■ Instructions to follow:
The reply is to be an exact repetition of the entries that follow, with each picture left out.

──────── Record excerpts

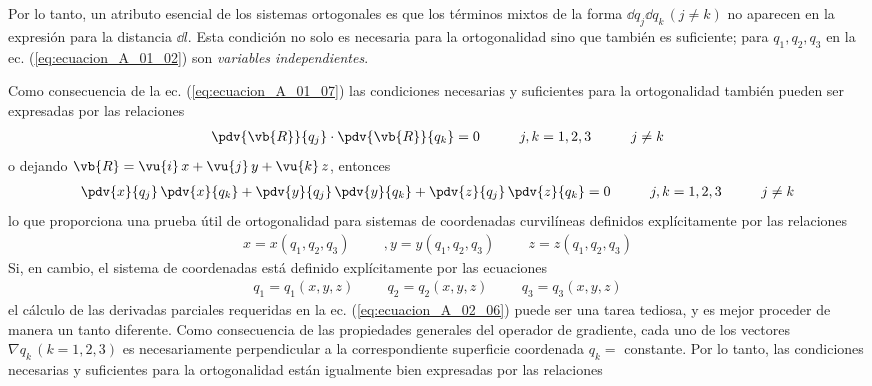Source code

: Por lo tanto, un atributo esencial de los sistemas ortogonales es que los términos mixtos de la forma $\dd{q}_{j} \dd{q}_{k} \, (j \neq k)$ no aparecen en la expresión para la distancia $\dd{l}$. Esta condición no solo es necesaria para la ortogonalidad sino que también es suficiente; para $q_{1}, q_{2}, q_{3}$ en la ec. (\ref{eq:ecuacion_A_01_02}) son \emph{variables independientes}.
\par
Como consecuencia de la ec. (\ref{eq:ecuacion_A_01_07}) las condiciones necesarias y suficientes para la ortogonalidad también pueden ser expresadas por las relaciones
\begin{align}
\pdv{\vb{R}}{q_{j}} \cdot \pdv{\vb{R}}{q_{k}} = 0 \hspace{1cm} j, k = 1, 2, 3 \hspace{1cm} j \neq k
\label{eq:ecuacion_A_02_05}    
\end{align}
o dejando $\vb{R} = \vu{i} \, x + \vu{j} \, y + \vu{k} \, z$, entonces
\begin{align}
\pdv{x}{q_{j}} \, \pdv{x}{q_{k}} + \pdv{y}{q_{j}} \, \pdv{y}{q_{k}} + \pdv{z}{q_{j}} \, \pdv{z}{q_{k}} = 0 \hspace{1cm} j, k = 1, 2, 3 \hspace{1cm} j \neq k
\label{eq:ecuacion_A_02_06}
\end{align}
lo que proporciona una prueba útil de ortogonalidad para sistemas de coordenadas curvilíneas definidos explícitamente por las relaciones
\begin{align*}
x = x (q_{1}, q_{2}, q_{3}) \hspace{1cm}, y = y (q_{1}, q_{2}, q_{3}) \hspace{1cm} z = z (q_{1}, q_{2}, q_{3})
\end{align*}
Si, en cambio, el sistema de coordenadas está definido explícitamente por las ecuaciones
\begin{align*}
q_{1} = q_{1} (x, y , z) \hspace{1cm} q_{2} = q_{2} (x, y , z) \hspace{1cm} q_{3} = q_{3} (x, y , z)
\end{align*}
el cálculo de las derivadas parciales requeridas en la ec. (\ref{eq:ecuacion_A_02_06}) puede ser una tarea tediosa, y es mejor proceder de manera un tanto diferente. Como consecuencia de las propiedades generales del operador de gradiente, cada uno de los vectores $\nabla q_{k} \, (k = 1,2,3)$ es necesariamente perpendicular a la correspondiente superficie coordenada $q_{k} =$ constante. Por lo tanto, las condiciones necesarias y suficientes para la ortogonalidad están igualmente bien expresadas por las relaciones

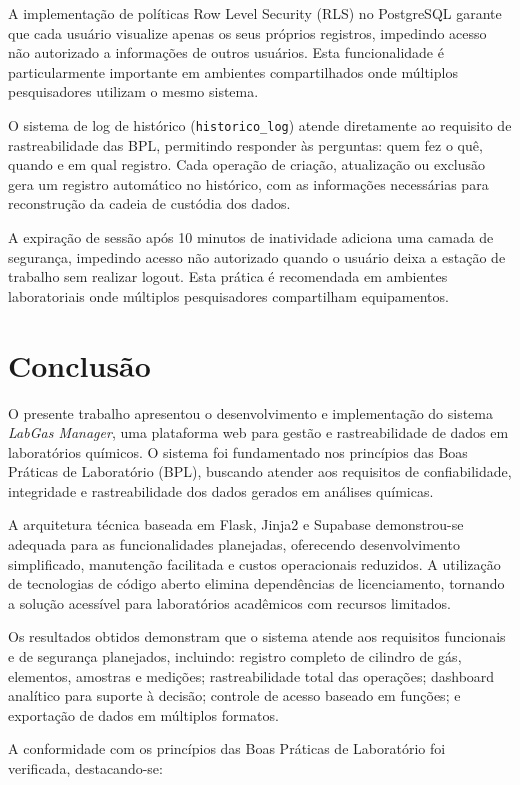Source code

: \documentclass[12pt,a4paper]{article}
\begin{document}
A implementação de políticas Row Level Security (RLS) no PostgreSQL garante que cada usuário visualize apenas os seus próprios registros, impedindo acesso não autorizado a informações de outros usuários. Esta funcionalidade é particularmente importante em ambientes compartilhados onde múltiplos pesquisadores utilizam o mesmo sistema.

O sistema de log de histórico (\texttt{historico\_log}) atende diretamente ao requisito de rastreabilidade das BPL, permitindo responder às perguntas: quem fez o quê, quando e em qual registro. Cada operação de criação, atualização ou exclusão gera um registro automático no histórico, com as informações necessárias para reconstrução da cadeia de custódia dos dados.

A expiração de sessão após 10 minutos de inatividade adiciona uma camada de segurança, impedindo acesso não autorizado quando o usuário deixa a estação de trabalho sem realizar logout. Esta prática é recomendada em ambientes laboratoriais onde múltiplos pesquisadores compartilham equipamentos.

\section{Conclusão}

O presente trabalho apresentou o desenvolvimento e implementação do sistema \textit{LabGas Manager}, uma plataforma web para gestão e rastreabilidade de dados em laboratórios químicos. O sistema foi fundamentado nos princípios das Boas Práticas de Laboratório (BPL), buscando atender aos requisitos de confiabilidade, integridade e rastreabilidade dos dados gerados em análises químicas.

A arquitetura técnica baseada em Flask, Jinja2 e Supabase demonstrou-se adequada para as funcionalidades planejadas, oferecendo desenvolvimento simplificado, manutenção facilitada e custos operacionais reduzidos. A utilização de tecnologias de código aberto elimina dependências de licenciamento, tornando a solução acessível para laboratórios acadêmicos com recursos limitados.

Os resultados obtidos demonstram que o sistema atende aos requisitos funcionais e de segurança planejados, incluindo: registro completo de cilindro de gás, elementos, amostras e medições; rastreabilidade total das operações; dashboard analítico para suporte à decisão; controle de acesso baseado em funções; e exportação de dados em múltiplos formatos.

A conformidade com os princípios das Boas Práticas de Laboratório foi verificada, destacando-se:
\end{document}
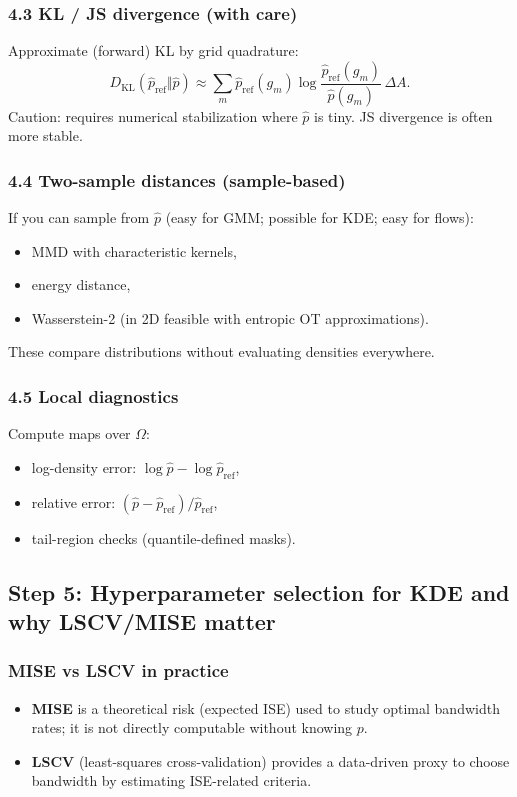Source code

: \documentclass[twocolumn]{notes}
\begin{document}
\subsubsection{4.3 KL / JS divergence (with care)}
Approximate (forward) KL by grid quadrature:
\[
D_{\mathrm{KL}}(\hat p_{\mathrm{ref}}\Vert \hat p)\approx \sum_m \hat p_{\mathrm{ref}}(g_m)\log\frac{\hat p_{\mathrm{ref}}(g_m)}{\hat p(g_m)}\,\Delta A.
\]
Caution: requires numerical stabilization where $\hat p$ is tiny. JS divergence is often more stable.

\subsubsection{4.4 Two-sample distances (sample-based)}
If you can sample from $\hat p$ (easy for GMM; possible for KDE; easy for flows):
\begin{itemize}[leftmargin=2em]
\item MMD with characteristic kernels,
\item energy distance,
\item Wasserstein-2 (in 2D feasible with entropic OT approximations).
\end{itemize}
These compare distributions without evaluating densities everywhere.

\subsubsection{4.5 Local diagnostics}
Compute maps over $\Omega$:
\begin{itemize}[leftmargin=2em]
\item log-density error: $\log \hat p - \log \hat p_{\mathrm{ref}}$,
\item relative error: $(\hat p-\hat p_{\mathrm{ref}})/\hat p_{\mathrm{ref}}$,
\item tail-region checks (quantile-defined masks).
\end{itemize}

\subsection{Step 5: Hyperparameter selection for KDE and why LSCV/MISE matter}

\subsubsection{MISE vs LSCV in practice}
\begin{itemize}[leftmargin=2em]
\item \textbf{MISE} is a theoretical risk (expected ISE) used to study optimal bandwidth rates; it is not directly computable without knowing $p$.
\item \textbf{LSCV} (least-squares cross-validation) provides a data-driven proxy to choose bandwidth by estimating ISE-related criteria.
\end{itemize}
\end{document}
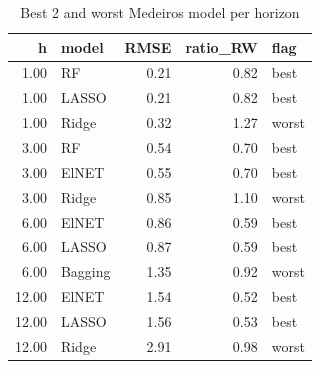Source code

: \begin{table}[ht]
\centering
\begin{tabular}{rlrrl}
  \hline
h & model & RMSE & ratio\_RW & flag \\ 
  \hline
1.00 & RF & 0.21 & 0.82 & best \\ 
  1.00 & LASSO & 0.21 & 0.82 & best \\ 
  1.00 & Ridge & 0.32 & 1.27 & worst \\ 
  3.00 & RF & 0.54 & 0.70 & best \\ 
  3.00 & ElNET & 0.55 & 0.70 & best \\ 
  3.00 & Ridge & 0.85 & 1.10 & worst \\ 
  6.00 & ElNET & 0.86 & 0.59 & best \\ 
  6.00 & LASSO & 0.87 & 0.59 & best \\ 
  6.00 & Bagging & 1.35 & 0.92 & worst \\ 
  12.00 & ElNET & 1.54 & 0.52 & best \\ 
  12.00 & LASSO & 1.56 & 0.53 & best \\ 
  12.00 & Ridge & 2.91 & 0.98 & worst \\ 
   \hline
\end{tabular}
\caption{Best 2 and worst Medeiros model per horizon} 
\label{tab:med_selection}
\end{table}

────────────────

■ Answer to the exercise:
Source code

: Por lo tanto, un atributo esencial de los sistemas ortogonales es que los términos mixtos de la forma $\dd{q}_{j} \dd{q}_{k} \, (j \neq k)$ no aparecen en la expresión para la distancia $\dd{l}$. Esta condición no solo es necesaria para la ortogonalidad sino que también es suficiente; para $q_{1}, q_{2}, q_{3}$ en la ec. (\ref{eq:ecuacion_A_01_02}) son \emph{variables independientes}.
\par
Como consecuencia de la ec. (\ref{eq:ecuacion_A_01_07}) las condiciones necesarias y suficientes para la ortogonalidad también pueden ser expresadas por las relaciones
\begin{align}
\pdv{\vb{R}}{q_{j}} \cdot \pdv{\vb{R}}{q_{k}} = 0 \hspace{1cm} j, k = 1, 2, 3 \hspace{1cm} j \neq k
\label{eq:ecuacion_A_02_05}    
\end{align}
o dejando $\vb{R} = \vu{i} \, x + \vu{j} \, y + \vu{k} \, z$, entonces
\begin{align}
\pdv{x}{q_{j}} \, \pdv{x}{q_{k}} + \pdv{y}{q_{j}} \, \pdv{y}{q_{k}} + \pdv{z}{q_{j}} \, \pdv{z}{q_{k}} = 0 \hspace{1cm} j, k = 1, 2, 3 \hspace{1cm} j \neq k
\label{eq:ecuacion_A_02_06}
\end{align}
lo que proporciona una prueba útil de ortogonalidad para sistemas de coordenadas curvilíneas definidos explícitamente por las relaciones
\begin{align*}
x = x (q_{1}, q_{2}, q_{3}) \hspace{1cm}, y = y (q_{1}, q_{2}, q_{3}) \hspace{1cm} z = z (q_{1}, q_{2}, q_{3})
\end{align*}
Si, en cambio, el sistema de coordenadas está definido explícitamente por las ecuaciones
\begin{align*}
q_{1} = q_{1} (x, y , z) \hspace{1cm} q_{2} = q_{2} (x, y , z) \hspace{1cm} q_{3} = q_{3} (x, y , z)
\end{align*}
el cálculo de las derivadas parciales requeridas en la ec. (\ref{eq:ecuacion_A_02_06}) puede ser una tarea tediosa, y es mejor proceder de manera un tanto diferente. Como consecuencia de las propiedades generales del operador de gradiente, cada uno de los vectores $\nabla q_{k} \, (k = 1,2,3)$ es necesariamente perpendicular a la correspondiente superficie coordenada $q_{k} =$ constante. Por lo tanto, las condiciones necesarias y suficientes para la ortogonalidad están igualmente bien expresadas por las relaciones

Source code

: \documentclass[12pt,a4paper]{article}
\begin{document}
A implementação de políticas Row Level Security (RLS) no PostgreSQL garante que cada usuário visualize apenas os seus próprios registros, impedindo acesso não autorizado a informações de outros usuários. Esta funcionalidade é particularmente importante em ambientes compartilhados onde múltiplos pesquisadores utilizam o mesmo sistema.

O sistema de log de histórico (\texttt{historico\_log}) atende diretamente ao requisito de rastreabilidade das BPL, permitindo responder às perguntas: quem fez o quê, quando e em qual registro. Cada operação de criação, atualização ou exclusão gera um registro automático no histórico, com as informações necessárias para reconstrução da cadeia de custódia dos dados.

A expiração de sessão após 10 minutos de inatividade adiciona uma camada de segurança, impedindo acesso não autorizado quando o usuário deixa a estação de trabalho sem realizar logout. Esta prática é recomendada em ambientes laboratoriais onde múltiplos pesquisadores compartilham equipamentos.

\section{Conclusão}

O presente trabalho apresentou o desenvolvimento e implementação do sistema \textit{LabGas Manager}, uma plataforma web para gestão e rastreabilidade de dados em laboratórios químicos. O sistema foi fundamentado nos princípios das Boas Práticas de Laboratório (BPL), buscando atender aos requisitos de confiabilidade, integridade e rastreabilidade dos dados gerados em análises químicas.

A arquitetura técnica baseada em Flask, Jinja2 e Supabase demonstrou-se adequada para as funcionalidades planejadas, oferecendo desenvolvimento simplificado, manutenção facilitada e custos operacionais reduzidos. A utilização de tecnologias de código aberto elimina dependências de licenciamento, tornando a solução acessível para laboratórios acadêmicos com recursos limitados.

Os resultados obtidos demonstram que o sistema atende aos requisitos funcionais e de segurança planejados, incluindo: registro completo de cilindro de gás, elementos, amostras e medições; rastreabilidade total das operações; dashboard analítico para suporte à decisão; controle de acesso baseado em funções; e exportação de dados em múltiplos formatos.

A conformidade com os princípios das Boas Práticas de Laboratório foi verificada, destacando-se:
\end{document}
Source code

: \documentclass[twocolumn]{notes}
\begin{document}
\subsubsection{4.3 KL / JS divergence (with care)}
Approximate (forward) KL by grid quadrature:
\[
D_{\mathrm{KL}}(\hat p_{\mathrm{ref}}\Vert \hat p)\approx \sum_m \hat p_{\mathrm{ref}}(g_m)\log\frac{\hat p_{\mathrm{ref}}(g_m)}{\hat p(g_m)}\,\Delta A.
\]
Caution: requires numerical stabilization where $\hat p$ is tiny. JS divergence is often more stable.

\subsubsection{4.4 Two-sample distances (sample-based)}
If you can sample from $\hat p$ (easy for GMM; possible for KDE; easy for flows):
\begin{itemize}[leftmargin=2em]
\item MMD with characteristic kernels,
\item energy distance,
\item Wasserstein-2 (in 2D feasible with entropic OT approximations).
\end{itemize}
These compare distributions without evaluating densities everywhere.

\subsubsection{4.5 Local diagnostics}
Compute maps over $\Omega$:
\begin{itemize}[leftmargin=2em]
\item log-density error: $\log \hat p - \log \hat p_{\mathrm{ref}}$,
\item relative error: $(\hat p-\hat p_{\mathrm{ref}})/\hat p_{\mathrm{ref}}$,
\item tail-region checks (quantile-defined masks).
\end{itemize}

\subsection{Step 5: Hyperparameter selection for KDE and why LSCV/MISE matter}

\subsubsection{MISE vs LSCV in practice}
\begin{itemize}[leftmargin=2em]
\item \textbf{MISE} is a theoretical risk (expected ISE) used to study optimal bandwidth rates; it is not directly computable without knowing $p$.
\item \textbf{LSCV} (least-squares cross-validation) provides a data-driven proxy to choose bandwidth by estimating ISE-related criteria.
\end{itemize}
\end{document}
Source code

: \begin{table}[ht]
\centering
\begin{tabular}{rlrrl}
  \hline
h & model & RMSE & ratio\_RW & flag \\ 
  \hline
1.00 & RF & 0.21 & 0.82 & best \\ 
  1.00 & LASSO & 0.21 & 0.82 & best \\ 
  1.00 & Ridge & 0.32 & 1.27 & worst \\ 
  3.00 & RF & 0.54 & 0.70 & best \\ 
  3.00 & ElNET & 0.55 & 0.70 & best \\ 
  3.00 & Ridge & 0.85 & 1.10 & worst \\ 
  6.00 & ElNET & 0.86 & 0.59 & best \\ 
  6.00 & LASSO & 0.87 & 0.59 & best \\ 
  6.00 & Bagging & 1.35 & 0.92 & worst \\ 
  12.00 & ElNET & 1.54 & 0.52 & best \\ 
  12.00 & LASSO & 1.56 & 0.53 & best \\ 
  12.00 & Ridge & 2.91 & 0.98 & worst \\ 
   \hline
\end{tabular}
\caption{Best 2 and worst Medeiros model per horizon} 
\label{tab:med_selection}
\end{table}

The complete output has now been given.